Task statement: All lines from the one that mentions "To move a document" through the last of the entries below must be copied exactly, with both ends kept.

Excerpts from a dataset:
____

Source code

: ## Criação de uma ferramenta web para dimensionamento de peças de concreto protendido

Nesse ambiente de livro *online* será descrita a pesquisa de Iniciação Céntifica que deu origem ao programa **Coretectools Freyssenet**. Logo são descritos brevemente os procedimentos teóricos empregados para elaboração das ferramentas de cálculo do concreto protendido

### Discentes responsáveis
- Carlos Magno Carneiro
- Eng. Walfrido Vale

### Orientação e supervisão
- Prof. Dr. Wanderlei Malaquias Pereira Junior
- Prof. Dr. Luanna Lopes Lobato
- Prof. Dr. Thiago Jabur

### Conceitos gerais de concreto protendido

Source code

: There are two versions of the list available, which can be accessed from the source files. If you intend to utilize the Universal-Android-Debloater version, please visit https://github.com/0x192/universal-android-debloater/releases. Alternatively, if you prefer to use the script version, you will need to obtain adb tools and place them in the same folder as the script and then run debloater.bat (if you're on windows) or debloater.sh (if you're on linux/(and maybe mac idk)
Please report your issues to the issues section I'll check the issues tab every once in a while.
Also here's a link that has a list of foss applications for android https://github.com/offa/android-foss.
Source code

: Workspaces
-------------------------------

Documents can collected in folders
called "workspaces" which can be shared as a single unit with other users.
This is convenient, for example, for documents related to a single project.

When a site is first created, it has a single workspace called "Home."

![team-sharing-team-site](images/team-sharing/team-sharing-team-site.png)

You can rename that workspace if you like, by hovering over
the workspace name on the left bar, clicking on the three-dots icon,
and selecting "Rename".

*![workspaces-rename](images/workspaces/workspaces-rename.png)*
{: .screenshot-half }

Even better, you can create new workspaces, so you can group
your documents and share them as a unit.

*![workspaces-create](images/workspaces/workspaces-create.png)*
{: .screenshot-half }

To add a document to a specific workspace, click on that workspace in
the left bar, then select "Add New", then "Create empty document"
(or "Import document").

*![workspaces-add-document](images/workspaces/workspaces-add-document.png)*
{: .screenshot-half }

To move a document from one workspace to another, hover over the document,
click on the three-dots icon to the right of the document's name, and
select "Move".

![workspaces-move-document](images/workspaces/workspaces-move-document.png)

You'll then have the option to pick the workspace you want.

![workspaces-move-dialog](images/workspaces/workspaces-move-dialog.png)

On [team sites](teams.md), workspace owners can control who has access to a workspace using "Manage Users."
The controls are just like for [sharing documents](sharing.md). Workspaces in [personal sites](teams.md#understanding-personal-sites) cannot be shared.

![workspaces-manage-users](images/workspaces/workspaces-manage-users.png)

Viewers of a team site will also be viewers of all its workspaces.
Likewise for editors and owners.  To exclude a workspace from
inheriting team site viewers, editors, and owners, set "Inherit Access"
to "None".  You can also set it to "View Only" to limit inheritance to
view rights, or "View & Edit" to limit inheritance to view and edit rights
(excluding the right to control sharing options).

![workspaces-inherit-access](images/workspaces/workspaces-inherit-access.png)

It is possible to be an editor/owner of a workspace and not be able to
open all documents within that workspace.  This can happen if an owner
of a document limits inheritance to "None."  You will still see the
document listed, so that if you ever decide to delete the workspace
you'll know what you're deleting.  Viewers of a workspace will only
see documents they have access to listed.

____

Answer for this exercise:
To move a document from one workspace to another, hover over the document,
click on the three-dots icon to the right of the document's name, and
select "Move".

![workspaces-move-document](images/workspaces/workspaces-move-document.png)

You'll then have the option to pick the workspace you want.

![workspaces-move-dialog](images/workspaces/workspaces-move-dialog.png)

On [team sites](teams.md), workspace owners can control who has access to a workspace using "Manage Users."
The controls are just like for [sharing documents](sharing.md). Workspaces in [personal sites](teams.md#understanding-personal-sites) cannot be shared.

![workspaces-manage-users](images/workspaces/workspaces-manage-users.png)

Viewers of a team site will also be viewers of all its workspaces.
Likewise for editors and owners.  To exclude a workspace from
inheriting team site viewers, editors, and owners, set "Inherit Access"
to "None".  You can also set it to "View Only" to limit inheritance to
view rights, or "View & Edit" to limit inheritance to view and edit rights
(excluding the right to control sharing options).

![workspaces-inherit-access](images/workspaces/workspaces-inherit-access.png)

It is possible to be an editor/owner of a workspace and not be able to
open all documents within that workspace.  This can happen if an owner
of a document limits inheritance to "None."  You will still see the
document listed, so that if you ever decide to delete the workspace
you'll know what you're deleting.  Viewers of a workspace will only
see documents they have access to listed.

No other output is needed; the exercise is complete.